IL VELO DI MAYA – ARISTOTELE E LA CITTADINANZA ATTIVA

di Maria Caterina De Blasis

Tra meno di due settimane, il 17 aprile, gli italiani saranno chiamati alle urne per il referendum sulle trivellazioni, a giugno poi per le elezioni amministrative e in autunno ancora per un altro referendum, questa volta sulla riforma costituzionale. Appuntamenti che richiedono l’impegno attivo del cittadino come “animale politico”. È per questo che, prendendo spunto dalle questioni di attualità, tratteremo oggi alcuni aspetti della Politica di Aristotele.

«Ciò che è peculiare all’uomo, rispetto agli altri animali, è che lui solo sa percepire il bene e il male, il giusto e l’ingiusto, e il resto. Ed è la comunanza in queste cose che fa una famiglia o uno Stato». (Politica, I, 1, 1253 a 15-18) 

Per Aristotele l’uomo è per natura un “animale politico” o sociale, vive in comunità e, soprattutto, è dotato della ragione e del linguaggio che gli permettono di percepire e quindi di esprimersi su ciò che è bene e ciò che è male, su ciò che è giusto o ingiusto.

Ogni uomo è legato alla vita comunitaria che avviene nella polis (da cui appunto deriva il termine politica). La vita associata è un’esigenza primaria per l’uomo che ha bisogno degli altri e dello Stato perché, senza educazione e senza leggi, non potrebbe raggiungere la virtù. Lo Stato, però, è molto più di una semplice vita associata. In realtà è la condivisione di scelte e di criteri di comportamento per il raggiungimento di un fine comune che è la felicità (eudaimonía) politica, seconda solo a quella speculativa, che porta alla piena realizzazione di sé. Perché lo Stato sia felice deve essere costituito da cittadini virtuosi che potranno essere tali solo se educati correttamente. È così che la questione della felicità confluisce in quella dell’educazione.

Aristotele rifiuta quella che poi verrà definita teoria contrattualistica secondo cui, invece, alla base della formazione della società, ci sarebbe un contratto sociale tra governanti e governati che pone fine allo stato di natura. Per quanto il filosofo creda che in una comunità i vincoli abbiano importanza, precisa comunque che non sono il fondamento dell’esistenza dello Stato. Scrive infatti: «È chiaro che lo Stato non è una semplice comunanza di luogo per difendersi vicendevolmente dai pericoli e per promuovere i commerci. Queste cose devono essere necessariamente presenti perché lo Stato esista; ma la loro presenza non fa sì di per sé che lo Stato esista. Piuttosto, uno Stato è una comunità di stirpi e famiglie nel vivere bene, per condurre una vita pienamente realizzata e indipendente». (Pol., III, 9, 1280, b 29-34)

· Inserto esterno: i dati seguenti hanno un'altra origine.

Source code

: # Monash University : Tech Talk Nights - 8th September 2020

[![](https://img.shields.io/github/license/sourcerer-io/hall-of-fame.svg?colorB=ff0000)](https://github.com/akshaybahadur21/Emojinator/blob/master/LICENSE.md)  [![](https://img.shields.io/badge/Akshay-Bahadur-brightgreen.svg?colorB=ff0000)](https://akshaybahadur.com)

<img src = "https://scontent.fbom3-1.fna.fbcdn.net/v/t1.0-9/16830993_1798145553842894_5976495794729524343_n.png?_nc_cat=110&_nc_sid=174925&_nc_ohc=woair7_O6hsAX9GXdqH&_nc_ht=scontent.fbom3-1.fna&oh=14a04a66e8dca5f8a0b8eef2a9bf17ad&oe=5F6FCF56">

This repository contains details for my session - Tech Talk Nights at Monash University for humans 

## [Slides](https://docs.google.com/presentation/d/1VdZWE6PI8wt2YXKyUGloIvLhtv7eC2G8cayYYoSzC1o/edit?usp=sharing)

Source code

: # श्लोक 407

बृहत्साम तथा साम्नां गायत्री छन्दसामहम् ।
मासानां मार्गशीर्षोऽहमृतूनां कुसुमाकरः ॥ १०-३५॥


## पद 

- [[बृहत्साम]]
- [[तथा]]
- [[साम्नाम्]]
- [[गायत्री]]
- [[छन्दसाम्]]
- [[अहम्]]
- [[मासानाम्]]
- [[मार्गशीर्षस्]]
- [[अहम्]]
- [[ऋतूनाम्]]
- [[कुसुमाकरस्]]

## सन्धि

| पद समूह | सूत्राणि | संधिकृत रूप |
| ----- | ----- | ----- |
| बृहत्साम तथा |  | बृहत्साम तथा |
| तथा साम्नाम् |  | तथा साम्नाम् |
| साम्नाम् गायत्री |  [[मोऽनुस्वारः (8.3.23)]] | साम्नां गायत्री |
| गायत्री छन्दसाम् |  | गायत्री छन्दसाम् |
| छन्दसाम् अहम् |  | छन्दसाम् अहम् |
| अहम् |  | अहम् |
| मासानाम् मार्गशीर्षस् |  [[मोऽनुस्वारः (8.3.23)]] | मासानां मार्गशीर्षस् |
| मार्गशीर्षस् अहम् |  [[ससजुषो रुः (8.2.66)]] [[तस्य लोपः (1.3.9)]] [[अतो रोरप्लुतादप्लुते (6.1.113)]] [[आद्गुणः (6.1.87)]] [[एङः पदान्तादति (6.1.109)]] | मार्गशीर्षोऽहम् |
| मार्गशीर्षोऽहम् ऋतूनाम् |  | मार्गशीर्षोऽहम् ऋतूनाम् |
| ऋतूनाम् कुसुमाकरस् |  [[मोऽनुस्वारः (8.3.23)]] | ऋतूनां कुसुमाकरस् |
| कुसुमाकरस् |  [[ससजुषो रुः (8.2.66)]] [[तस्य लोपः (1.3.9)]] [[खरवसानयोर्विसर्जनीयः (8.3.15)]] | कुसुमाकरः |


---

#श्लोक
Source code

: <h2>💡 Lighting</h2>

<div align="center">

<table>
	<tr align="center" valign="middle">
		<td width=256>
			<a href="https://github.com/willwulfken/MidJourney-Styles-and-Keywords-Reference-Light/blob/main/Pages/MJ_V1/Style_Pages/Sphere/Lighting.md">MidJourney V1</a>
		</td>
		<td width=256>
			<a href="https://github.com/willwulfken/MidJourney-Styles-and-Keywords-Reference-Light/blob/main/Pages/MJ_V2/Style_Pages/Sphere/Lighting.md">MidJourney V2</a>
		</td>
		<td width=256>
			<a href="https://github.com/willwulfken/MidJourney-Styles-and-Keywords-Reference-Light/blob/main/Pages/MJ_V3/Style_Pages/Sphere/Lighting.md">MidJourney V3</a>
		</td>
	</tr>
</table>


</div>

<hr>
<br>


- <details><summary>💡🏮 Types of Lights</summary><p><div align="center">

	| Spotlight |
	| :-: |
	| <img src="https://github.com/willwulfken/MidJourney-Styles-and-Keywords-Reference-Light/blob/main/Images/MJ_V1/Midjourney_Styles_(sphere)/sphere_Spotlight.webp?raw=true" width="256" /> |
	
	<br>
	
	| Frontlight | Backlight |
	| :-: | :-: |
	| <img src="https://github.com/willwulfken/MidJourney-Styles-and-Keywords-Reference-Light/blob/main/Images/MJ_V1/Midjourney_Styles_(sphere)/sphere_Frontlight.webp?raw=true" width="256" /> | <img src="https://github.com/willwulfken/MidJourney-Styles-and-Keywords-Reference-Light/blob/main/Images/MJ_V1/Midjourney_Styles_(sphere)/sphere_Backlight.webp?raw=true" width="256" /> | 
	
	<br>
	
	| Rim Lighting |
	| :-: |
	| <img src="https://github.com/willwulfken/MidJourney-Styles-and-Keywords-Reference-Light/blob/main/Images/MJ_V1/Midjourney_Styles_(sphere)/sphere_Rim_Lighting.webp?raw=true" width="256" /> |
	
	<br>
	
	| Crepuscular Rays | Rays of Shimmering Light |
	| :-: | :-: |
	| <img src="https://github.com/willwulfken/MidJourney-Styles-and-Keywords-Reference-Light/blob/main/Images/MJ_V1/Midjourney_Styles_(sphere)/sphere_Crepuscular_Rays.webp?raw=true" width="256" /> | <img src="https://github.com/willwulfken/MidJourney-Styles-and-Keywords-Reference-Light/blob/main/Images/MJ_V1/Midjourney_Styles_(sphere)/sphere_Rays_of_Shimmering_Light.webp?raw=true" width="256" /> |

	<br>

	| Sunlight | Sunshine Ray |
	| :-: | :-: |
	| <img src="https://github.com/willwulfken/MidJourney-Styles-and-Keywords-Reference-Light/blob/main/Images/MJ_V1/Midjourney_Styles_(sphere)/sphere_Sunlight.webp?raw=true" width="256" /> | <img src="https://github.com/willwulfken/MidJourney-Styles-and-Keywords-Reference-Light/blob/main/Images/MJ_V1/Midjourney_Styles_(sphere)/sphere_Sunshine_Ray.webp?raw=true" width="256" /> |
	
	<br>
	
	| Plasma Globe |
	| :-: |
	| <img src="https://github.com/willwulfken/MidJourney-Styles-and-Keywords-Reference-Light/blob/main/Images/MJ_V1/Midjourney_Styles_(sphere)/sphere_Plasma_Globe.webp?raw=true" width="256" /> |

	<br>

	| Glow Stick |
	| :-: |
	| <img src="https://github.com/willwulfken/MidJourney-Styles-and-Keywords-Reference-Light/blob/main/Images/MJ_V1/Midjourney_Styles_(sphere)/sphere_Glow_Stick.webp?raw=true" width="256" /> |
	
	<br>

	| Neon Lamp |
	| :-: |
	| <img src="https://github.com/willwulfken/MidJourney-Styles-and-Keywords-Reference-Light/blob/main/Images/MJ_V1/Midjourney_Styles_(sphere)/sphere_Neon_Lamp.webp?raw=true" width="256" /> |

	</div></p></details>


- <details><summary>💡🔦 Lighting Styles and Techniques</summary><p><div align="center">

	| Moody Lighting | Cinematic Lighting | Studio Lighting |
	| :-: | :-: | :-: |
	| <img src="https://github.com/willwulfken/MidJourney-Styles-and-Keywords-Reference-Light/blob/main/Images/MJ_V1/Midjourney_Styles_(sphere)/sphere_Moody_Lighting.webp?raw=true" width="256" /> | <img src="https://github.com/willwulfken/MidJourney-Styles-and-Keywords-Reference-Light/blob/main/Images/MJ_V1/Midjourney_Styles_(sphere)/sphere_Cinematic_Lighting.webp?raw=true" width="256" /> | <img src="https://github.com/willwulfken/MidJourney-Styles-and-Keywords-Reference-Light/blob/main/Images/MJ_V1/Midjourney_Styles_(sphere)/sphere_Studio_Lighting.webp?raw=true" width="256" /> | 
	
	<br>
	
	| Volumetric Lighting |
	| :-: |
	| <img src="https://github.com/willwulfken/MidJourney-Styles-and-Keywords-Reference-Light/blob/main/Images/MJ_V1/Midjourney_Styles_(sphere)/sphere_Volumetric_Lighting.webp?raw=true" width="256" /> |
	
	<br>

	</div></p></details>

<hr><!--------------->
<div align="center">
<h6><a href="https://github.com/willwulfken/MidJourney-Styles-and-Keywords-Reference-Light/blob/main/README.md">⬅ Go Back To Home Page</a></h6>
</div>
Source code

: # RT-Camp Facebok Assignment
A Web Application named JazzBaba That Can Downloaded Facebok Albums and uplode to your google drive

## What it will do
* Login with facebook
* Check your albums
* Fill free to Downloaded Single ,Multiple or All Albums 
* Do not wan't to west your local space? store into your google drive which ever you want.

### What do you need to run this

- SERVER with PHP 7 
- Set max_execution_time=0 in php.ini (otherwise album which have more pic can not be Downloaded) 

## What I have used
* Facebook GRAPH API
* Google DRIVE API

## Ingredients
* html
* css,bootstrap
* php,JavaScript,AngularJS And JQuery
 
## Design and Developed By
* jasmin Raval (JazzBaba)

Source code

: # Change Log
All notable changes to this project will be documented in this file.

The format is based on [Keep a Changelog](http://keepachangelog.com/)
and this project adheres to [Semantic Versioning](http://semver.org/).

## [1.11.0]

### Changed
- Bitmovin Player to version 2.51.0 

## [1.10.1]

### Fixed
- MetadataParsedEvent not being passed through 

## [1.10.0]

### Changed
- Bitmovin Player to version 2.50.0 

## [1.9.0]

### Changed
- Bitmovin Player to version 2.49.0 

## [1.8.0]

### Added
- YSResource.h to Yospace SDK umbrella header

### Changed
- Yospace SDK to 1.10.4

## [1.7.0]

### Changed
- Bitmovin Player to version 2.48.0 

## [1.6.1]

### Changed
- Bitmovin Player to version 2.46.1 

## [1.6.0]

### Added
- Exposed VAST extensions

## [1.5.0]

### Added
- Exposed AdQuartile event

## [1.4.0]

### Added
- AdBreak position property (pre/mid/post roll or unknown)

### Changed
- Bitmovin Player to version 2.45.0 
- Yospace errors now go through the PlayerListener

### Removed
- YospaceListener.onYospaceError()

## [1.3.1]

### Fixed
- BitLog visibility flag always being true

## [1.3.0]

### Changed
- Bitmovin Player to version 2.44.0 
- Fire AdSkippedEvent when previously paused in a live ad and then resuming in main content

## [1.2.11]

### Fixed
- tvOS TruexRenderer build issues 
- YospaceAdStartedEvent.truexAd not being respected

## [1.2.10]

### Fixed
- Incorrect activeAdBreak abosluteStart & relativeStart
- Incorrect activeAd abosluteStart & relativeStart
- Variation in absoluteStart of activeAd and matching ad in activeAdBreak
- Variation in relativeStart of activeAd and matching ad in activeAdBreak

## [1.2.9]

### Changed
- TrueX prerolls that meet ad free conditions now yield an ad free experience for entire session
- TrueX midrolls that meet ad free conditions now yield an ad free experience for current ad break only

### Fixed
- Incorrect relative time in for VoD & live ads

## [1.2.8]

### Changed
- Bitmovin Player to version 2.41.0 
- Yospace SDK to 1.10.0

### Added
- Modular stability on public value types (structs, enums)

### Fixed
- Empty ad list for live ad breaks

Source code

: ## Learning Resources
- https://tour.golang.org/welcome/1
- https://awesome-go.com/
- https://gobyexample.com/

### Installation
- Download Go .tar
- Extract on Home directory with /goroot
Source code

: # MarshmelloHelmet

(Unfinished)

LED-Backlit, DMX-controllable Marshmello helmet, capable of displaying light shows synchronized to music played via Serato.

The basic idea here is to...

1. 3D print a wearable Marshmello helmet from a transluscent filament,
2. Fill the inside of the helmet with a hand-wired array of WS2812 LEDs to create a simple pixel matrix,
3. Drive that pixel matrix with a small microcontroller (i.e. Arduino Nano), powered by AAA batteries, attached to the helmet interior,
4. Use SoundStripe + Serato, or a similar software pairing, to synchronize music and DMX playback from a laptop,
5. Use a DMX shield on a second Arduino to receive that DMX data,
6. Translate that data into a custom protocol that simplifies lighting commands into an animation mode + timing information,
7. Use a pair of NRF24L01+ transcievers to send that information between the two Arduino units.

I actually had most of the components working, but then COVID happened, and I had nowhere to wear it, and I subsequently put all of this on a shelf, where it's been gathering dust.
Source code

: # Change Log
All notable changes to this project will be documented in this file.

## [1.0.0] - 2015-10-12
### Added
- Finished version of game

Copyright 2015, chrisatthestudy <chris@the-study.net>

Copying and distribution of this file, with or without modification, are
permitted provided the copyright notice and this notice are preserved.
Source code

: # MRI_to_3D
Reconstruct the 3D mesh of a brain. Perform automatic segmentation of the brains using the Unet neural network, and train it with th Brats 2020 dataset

L’organizzazione statale è fondata sulla figura del cittadino, dell’uomo inteso come, zòon polikón, come animale politico che è in grado di prendere parte al governo della città e all’amministrazione della giustizia. Il cittadino è tale solo se è impegnato direttamente e attivamente nella cosa pubblica. È solo per il fatto di vivere nella polis e per la possibilità che l’uomo ha di amministrarla che ogni individuo realizza pienamente se stesso come essere razionale, attivo, politico per natura e, quindi, come cittadino.

Secondo l’Ille Philosophus, perciò, «la cittadinanza non è semplicemente un modo per essere liberi; è precisamente il modo in cui si è liberi» (Pocock).